You know, it’s really unfair to characterize frontier apple orchards as being all about drinking. They weren’t. They were also about gambling. Sort of.
How so? Well, these days we Americans are fairly complacent about apples. We shop at big markets and select from the few tried-and-true varieties that we use for eating, pies, baking and whatnot. But there was a period around the turn of the last century when different apple varieties where everywhere, and America as a nation was on fire to discover the new hot “eating apple”.
Where did those apples come from? Why, anywhere and everywhere. That’s what made it so interesting. For you see, apple trees are what are known in botanical circles as heterozygous, which means that, just as in humans, the genes of parents are “scrambled” (for lack of a better word) in their offspring.
That means that whenever you plant an apple seed, regardless of what kind of apple it’s from, you never know what the characteristics of the resulting tree will be, nor what it’s fruit might taste like. The seeds from an apple tree that produces medium-large, medium-sweet red apples may give rise to offspring with tiny, green, mouth-puckeringly tart apples, giant bland and mealy apples, hard sweet and tangy apples, just about anything. The only way to achieve consistency in an apple orchard is by grafting.
This wasn’t a problem for frontier families since pretty much all apples are good for juicing (sweet or tart, all the juice goes into the same barrel). So they were just as happy to have a field full of different sorts of apple trees as uniform ones. And it was just precisely that diversity that gave them a strategic advantage for developing new apple varieties, since you never knew when some scraggly misshapen runt of a tree growing on your property might pop out some truly sublime fruit.
And so, each fall, everyone — from professional botanists to dirt-poor subsistence farmers — would roam over their lands, tasting the offerings of young sapling trees, praying for the random mutation that might deliver fame and fortune.

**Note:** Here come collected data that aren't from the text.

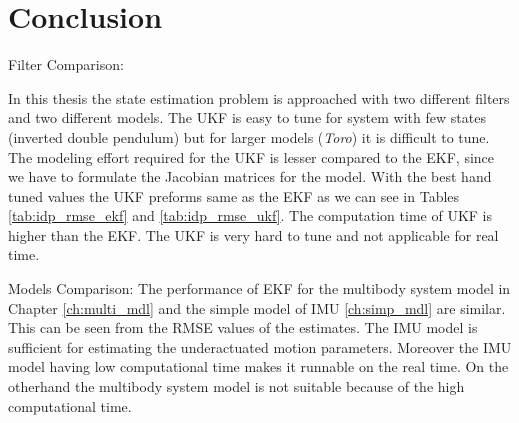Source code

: \chapter{Conclusion}
\label{ch:conclusion}

Filter Comparison:

In this thesis the state estimation problem is approached with two different filters and two different models. The UKF is easy to tune for system with few states (inverted double pendulum) but for larger models (\emph{Toro}) it is difficult to tune. The modeling effort required for the UKF is lesser compared to the EKF, since we have to formulate the Jacobian matrices for the model. With the best hand tuned values the UKF preforms same as the EKF as we can see in Tables \ref{tab:idp_rmse_ekf} and \ref{tab:idp_rmse_ukf}. The computation time of UKF is higher than the EKF. The UKF is very hard to tune and not applicable for real time.

Models Comparison:
The performance of EKF for the multibody system model in Chapter \ref{ch:multi_mdl} and the simple model of IMU \ref{ch:simp_mdl} are similar. This can be seen from the RMSE values of the estimates. The IMU model is sufficient for estimating the underactuated motion parameters. Moreover the IMU model having low computational time makes it runnable on the real time. On the otherhand the multibody system model is not suitable because of the high computational time. 
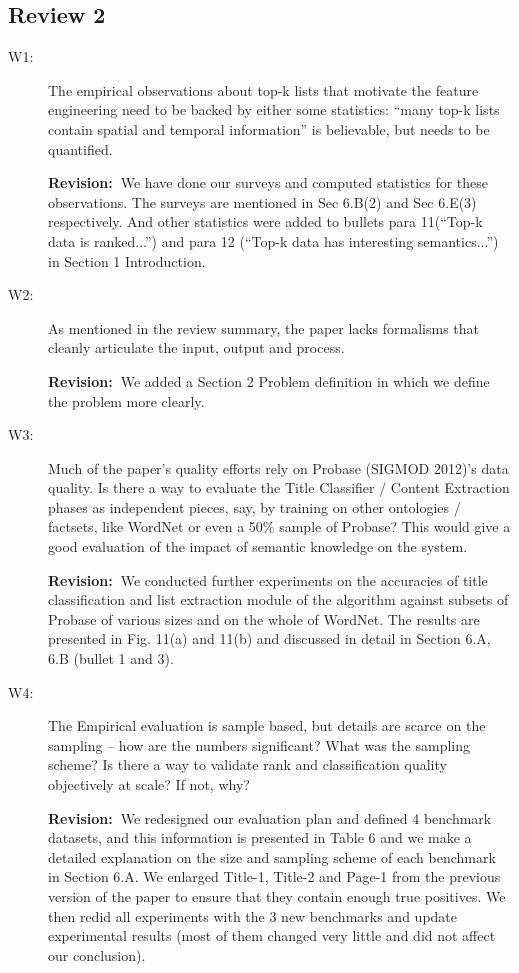 \documentclass[11pt]{article}
\newcommand{\rv}{\textbf{Revision:~}}
\begin{document}
\subsection*{Review 2}
\begin{description}
\item[W1:]
The empirical observations about top-k lists that motivate the feature
engineering need to be backed by either some statistics: ``many top-k lists
contain spatial and temporal information'' is believable, but needs to be
quantified.

\rv We have done our surveys and computed statistics for
these observations. The surveys are mentioned in Sec 6.B(2) and Sec
6.E(3) respectively. And other statistics were added to bullets
para 11(``Top-k data is ranked...'') and para 12 (``Top-k data has
interesting semantics...'') in Section 1 Introduction.

\item[W2:] As mentioned in the review summary, the paper lacks formalisms that
cleanly articulate the input, output and process.

\rv We added a Section 2 Problem definition in which we define the
problem more clearly.

\item[W3:] Much of the paper's quality efforts rely on Probase (SIGMOD 2012)'s data
quality. Is there a way to evaluate the Title Classifier / Content
Extraction phases as independent pieces, say, by training on other
ontologies / factsets, like WordNet or even a 50\% sample of Probase? This
would give a good evaluation of the impact of semantic knowledge on the
system.

\rv We conducted further experiments on the accuracies of
title classification and list extraction module of the algorithm
against subsets of Probase of various sizes and on the
whole of WordNet. The results are presented in Fig. 11(a) and 11(b)
and discussed in detail in Section 6.A, 6.B (bullet 1 and 3).

\item[W4:] The Empirical evaluation is sample based, but details are scarce on the
sampling -- how are the numbers significant? What was the sampling scheme?
Is there a way to validate rank and classification quality objectively at
scale? If not, why?

\rv We redesigned our evaluation plan and defined 4 benchmark
datasets, and this information is presented in Table 6 and we make a detailed
explanation on the size and sampling scheme of each benchmark in
Section 6.A. We enlarged Title-1, Title-2 and Page-1 from the previous version of
the paper to ensure that they contain enough true positives. We then redid
all experiments with the 3 new benchmarks and update experimental results
(most of them changed very little and did not affect our conclusion).


\end{description}
\end{document}
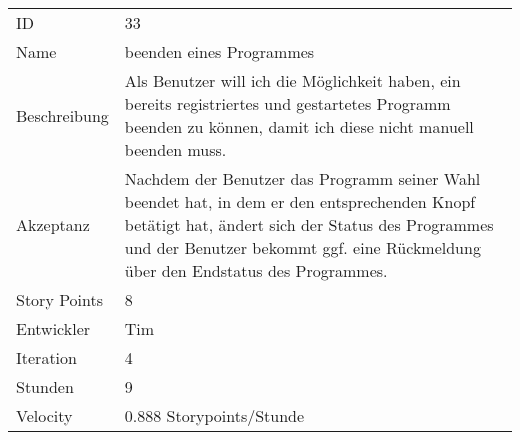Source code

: \begin{table}[htbp]
\begin{minipage}{\linewidth}
\setlength{\tymax}{0.5\linewidth}
\centering
\small
\begin{tabulary}{\textwidth}{|l|p{10cm}|} \toprule
 ID   &33\\


Name  &beenden eines Programmes\\
Beschreibung&Als Benutzer will ich die Möglichkeit haben, ein bereits registriertes und gestartetes Programm beenden zu können, damit ich diese nicht manuell beenden muss.\\
Akzeptanz &Nachdem der Benutzer das Programm seiner Wahl beendet hat, in dem er den entsprechenden Knopf betätigt hat, ändert sich der Status des Programmes und der Benutzer bekommt ggf. eine Rückmeldung über den Endstatus des Programmes.\\
Story Points&8\\
Entwickler &Tim\\
Iteration &4\\
Stunden  &9\\
Velocity &0.888 Storypoints\slash Stunde\\
\bottomrule

\end{tabulary}
\end{minipage}
\end{table}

For you see big commercial growers (not unlike today’s packaged food R&D departments) were always looking for newer, ever more exciting products, and were willing to shell out big bucks for the agricultural equivalent of the double stuff Oreo. So each year the hunt was on for the new Pippin, Baldwin, Macintosh, York Imperial, Jonathan or Kentucky Red Streak. For poor rural homesteaders, it was the 19th Century equivalent of a lottery ticket.
Seen in this light, what a classic example of American “strike-it-rich” entrepreneurialism the apple orchard is. And for that matter, what a great metaphor for America, where even the most common and unpalatable immigrant crab might be transformed into a shining Golden Delicious if fortune were to smile just a little.